Single by the Style Council

from the album Café Bleu
- B-side: "The Big Boss Groove"
- Released: 18 May 1984
- Studio: Solid Bond (London, UK)
- Genre: Blue-eyed soul; pop rock;
- Length: 5:45 (original album version) 4:18 (single version)
- Label: Polydor
- Songwriter: Paul Weller
- Producers: Paul Weller; Peter Wilson;

The Style Council singles chronology
| "My Ever Changing Moods" (1984) | "You're the Best Thing" (1984) | "Shout to the Top!" (1984) |

= You're the Best Thing =

"You're the Best Thing" is a song by the English band the Style Council which was their sixth single to be released. It was composed by lead singer Paul Weller, recorded at Weller's own studio Solid Bond Studios, and was released in 1984. It is the second single from the band's début album, Café Bleu (1984). Café Bleu was renamed My Ever Changing Moods in the United States to capitalise on the success of the first single. It spent five weeks on the US Billboard Hot 100, peaking at number 76 the weeks of July 28 and August 4, 1984.

==Versions==
The 7-inch single version of the song adds a saxophone solo that is not present in the original album version. Certain editions of the My Ever Changing Moods album in the U.S. feature this single version in place of the full-length album version that appeared on all editions of Café Bleu.

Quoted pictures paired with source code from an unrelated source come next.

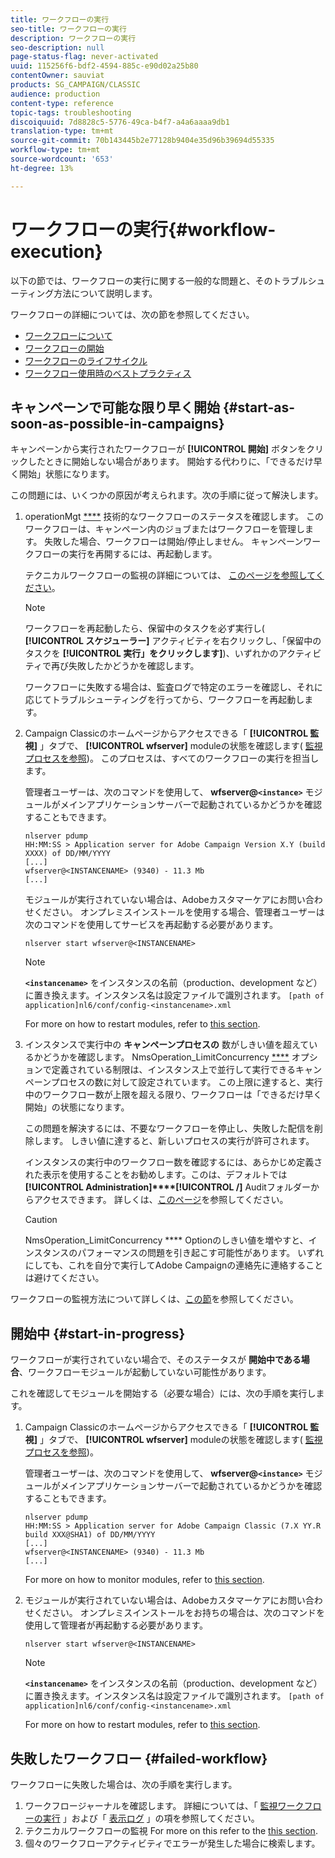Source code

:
 ```yaml
---
title: ワークフローの実行
seo-title: ワークフローの実行
description: ワークフローの実行
seo-description: null
page-status-flag: never-activated
uuid: 115256f6-bdf2-4594-885c-e90d02a25b80
contentOwner: sauviat
products: SG_CAMPAIGN/CLASSIC
audience: production
content-type: reference
topic-tags: troubleshooting
discoiquuid: 7d8828c5-5776-49ca-b4f7-a4a6aaaa9db1
translation-type: tm+mt
source-git-commit: 70b143445b2e77128b9404e35d96b39694d55335
workflow-type: tm+mt
source-wordcount: '653'
ht-degree: 13%

---
```



# ワークフローの実行{#workflow-execution}

以下の節では、ワークフローの実行に関する一般的な問題と、そのトラブルシューティング方法について説明します。

ワークフローの詳細については、次の節を参照してください。

* [ワークフローについて](../../workflow/using/about-workflows.md)
* [ワークフローの開始](../../workflow/using/starting-a-workflow.md)
* [ワークフローのライフサイクル](../../workflow/using/workflow-life-cycle.md)
* [ワークフロー使用時のベストプラクティス](../../workflow/using/workflow-best-practices.md)

## キャンペーンで可能な限り早く開始 {#start-as-soon-as-possible-in-campaigns}

キャンペーンから実行されたワークフローが **[!UICONTROL 開始]** ボタンをクリックしたときに開始しない場合があります。 開始する代わりに、「できるだけ早く開始」状態になります。

この問題には、いくつかの原因が考えられます。次の手順に従って解決します。

1. operationMgt [****](../../workflow/using/campaign.md) 技術的なワークフローのステータスを確認します。 このワークフローは、キャンペーン内のジョブまたはワークフローを管理します。 失敗した場合、ワークフローは開始/停止しません。 キャンペーンワークフローの実行を再開するには、再起動します。

   テクニカルワークフローの監視の詳細については、 [このページを参照してください](../../workflow/using/monitoring-technical-workflows.md)。

   >[!NOTE]
   >
   >ワークフローを再起動したら、保留中のタスクを必ず実行し( **[!UICONTROL スケジューラー]** アクティビティを右クリックし、「保留中のタスクを **[!UICONTROL 実行」をクリックします]**)、いずれかのアクティビティで再び失敗したかどうかを確認します。

   ワークフローに失敗する場合は、監査ログで特定のエラーを確認し、それに応じてトラブルシューティングを行ってから、ワークフローを再起動します。

1. Campaign Classicのホームページからアクセスできる「 **[!UICONTROL 監視]** 」タブで、 **[!UICONTROL wfserver]** moduleの状態を確認します( [監視プロセスを参照](../../production/using/monitoring-processes.md))。 このプロセスは、すべてのワークフローの実行を担当します。

   管理者ユーザーは、次のコマンドを使用して、 **wfserver@`<instance>`** モジュールがメインアプリケーションサーバーで起動されているかどうかを確認することもできます。

   ```
   nlserver pdump
   HH:MM:SS > Application server for Adobe Campaign Version X.Y (build XXXX) of DD/MM/YYYY
   [...]
   wfserver@<INSTANCENAME> (9340) - 11.3 Mb
   [...]
   ```

   モジュールが実行されていない場合は、Adobeカスタマーケアにお問い合わせください。 オンプレミスインストールを使用する場合、管理者ユーザーは次のコマンドを使用してサービスを再起動する必要があります。

   ```
   nlserver start wfserver@<INSTANCENAME>
   ```

   >[!NOTE]
   >
   >**`<instancename>`** をインスタンスの名前（production、development など）に置き換えます。インスタンス名は設定ファイルで識別されます。 
   >`[path of application]nl6/conf/config-<instancename>.xml`

   For more on how to restart modules, refer to [this section](../../production/using/usual-commands.md#module-launch-commands).

1. インスタンスで実行中の **キャンペーンプロセスの** 数がしきい値を超えているかどうかを確認します。 NmsOperation_LimitConcurrency [****](../../installation/using/configuring-campaign-options.md#campaign-e-workflow-management) オプションで定義されている制限は、インスタンス上で並行して実行できるキャンペーンプロセスの数に対して設定されています。 この上限に達すると、実行中のワークフロー数が上限を超える限り、ワークフローは「できるだけ早く開始」の状態になります。

   この問題を解決するには、不要なワークフローを停止し、失敗した配信を削除します。 しきい値に達すると、新しいプロセスの実行が許可されます。

   インスタンスの実行中のワークフロー数を確認するには、あらかじめ定義された表示を使用することをお勧めします。このは、デフォルトでは **[!UICONTROL Administration]****[!UICONTROL /]** Auditフォルダーからアクセスできます。 詳しくは、[このページ](../../workflow/using/monitoring-workflow-execution.md#filtering-workflows-status)を参照してください。

   >[!CAUTION]
   >
   >NmsOperation_LimitConcurrency **** Optionのしきい値を増やすと、インスタンスのパフォーマンスの問題を引き起こす可能性があります。 いずれにしても、これを自分で実行してAdobe Campaignの連絡先に連絡することは避けてください。

ワークフローの監視方法について詳しくは、[この節](../../workflow/using/monitoring-workflow-execution.md)を参照してください。

## 開始中 {#start-in-progress}

ワークフローが実行されていない場合で、そのステータスが **開始中である場合**、ワークフローモジュールが起動していない可能性があります。

これを確認してモジュールを開始する（必要な場合）には、次の手順を実行します。

1. Campaign Classicのホームページからアクセスできる「 **[!UICONTROL 監視]** 」タブで、 **[!UICONTROL wfserver]** moduleの状態を確認します( [監視プロセスを参照](../../production/using/monitoring-processes.md))。

   管理者ユーザーは、次のコマンドを使用して、 **wfserver@`<instance>`** モジュールがメインアプリケーションサーバーで起動されているかどうかを確認することもできます。

   ```
   nlserver pdump
   HH:MM:SS > Application server for Adobe Campaign Classic (7.X YY.R build XXX@SHA1) of DD/MM/YYYY
   [...]
   wfserver@<INSTANCENAME> (9340) - 11.3 Mb
   [...]
   ```

   For more on how to monitor modules, refer to [this section](../../production/using/usual-commands.md#monitoring-commands-).

1. モジュールが実行されていない場合は、Adobeカスタマーケアにお問い合わせください。 オンプレミスインストールをお持ちの場合は、次のコマンドを使用して管理者が再起動する必要があります。

   ```
   nlserver start wfserver@<INSTANCENAME>
   ```

   >[!NOTE]
   >
   >**`<instancename>`** をインスタンスの名前（production、development など）に置き換えます。インスタンス名は設定ファイルで識別されます。 
   >`[path of application]nl6/conf/config-<instancename>.xml`

   For more on how to restart modules, refer to [this section](../../production/using/usual-commands.md#module-launch-commands).

## 失敗したワークフロー {#failed-workflow}

ワークフローに失敗した場合は、次の手順を実行します。

1. ワークフロージャーナルを確認します。 詳細については、「 [監視ワークフローの実行](../../workflow/using/monitoring-workflow-execution.md) 」および「 [表示ログ](../../workflow/using/monitoring-workflow-execution.md#displaying-logs) 」の項を参照してください。
1. テクニカルワークフローの監視 For more on this refer to the [this section](../../workflow/using/monitoring-technical-workflows.md).
1. 個々のワークフローアクティビティでエラーが発生した場合に検索します。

In the UK and Australia, the song was released as a Double A-sided single with "The Big Boss Groove". In the UK it was officially an EP titled Groovin. Edited versions of both songs appeared on the 7-inch release.

==Compilation appearances==
As well as the song's single release, it has featured on various compilation albums released by The Style Council. The song was included on The Singular Adventures of The Style Council, The Complete Adventures of The Style Council, and Greatest Hits.

==Music video==
The music video for "You're the Best Thing" was directed by Tim Pope.

==Track listings==
- 7-inch single (UK)
1. "You're The Best Thing" — 4:18
2. "The Big Boss Groove" — 3:40

- 12-inch single (UK)
3. "You're The Best Thing" (Long Version) — 5:41
4. "You're The Dub Thing" — 4:58
5. "The Big Boss Groove" — 4:39

==Personnel==
All information per the My Ever Changing Moods (American version of Café Bleu) album liner notes and the "You're the Best Thing" single liner notes:
- The Style Council
- Paul Weller – lead vocals and backing vocals, guitars, and synthesizer
- Mick Talbot – vocals, synth bass, and additional keyboards
- Steve White – drums and percussions
with:
- Peter Wilson – drum programming, string arrangements (single version only)
- Billy Chapman – saxophone (single version only)

==Charts==
===Weekly charts===

| Chart (1984) | Peak position |
|---|---|
| Australia (Kent Music Report) | 17 |
| Canadian Hot 100 | 97 |
| Irish Singles Chart | 5 |
| New Zealand (Recorded Music NZ) | 7 |
| UK Singles Chart | 5 |
| U.S. Billboard Hot 100 | 76 |
| U.S. Billboard Adult Contemporary | 31 |

===Year-end charts===

| Chart (1984) | Position |
|---|---|
| Australia (Kent Music Report) | 92 |
| United Kingdom (Gallup) | 92 |

==Certifications==

| Region | Certification | Certified units/sales |
| United Kingdom (BPI) | Silver | 200,000^{‡} |
^{‡} Sales+streaming figures based on certification alone.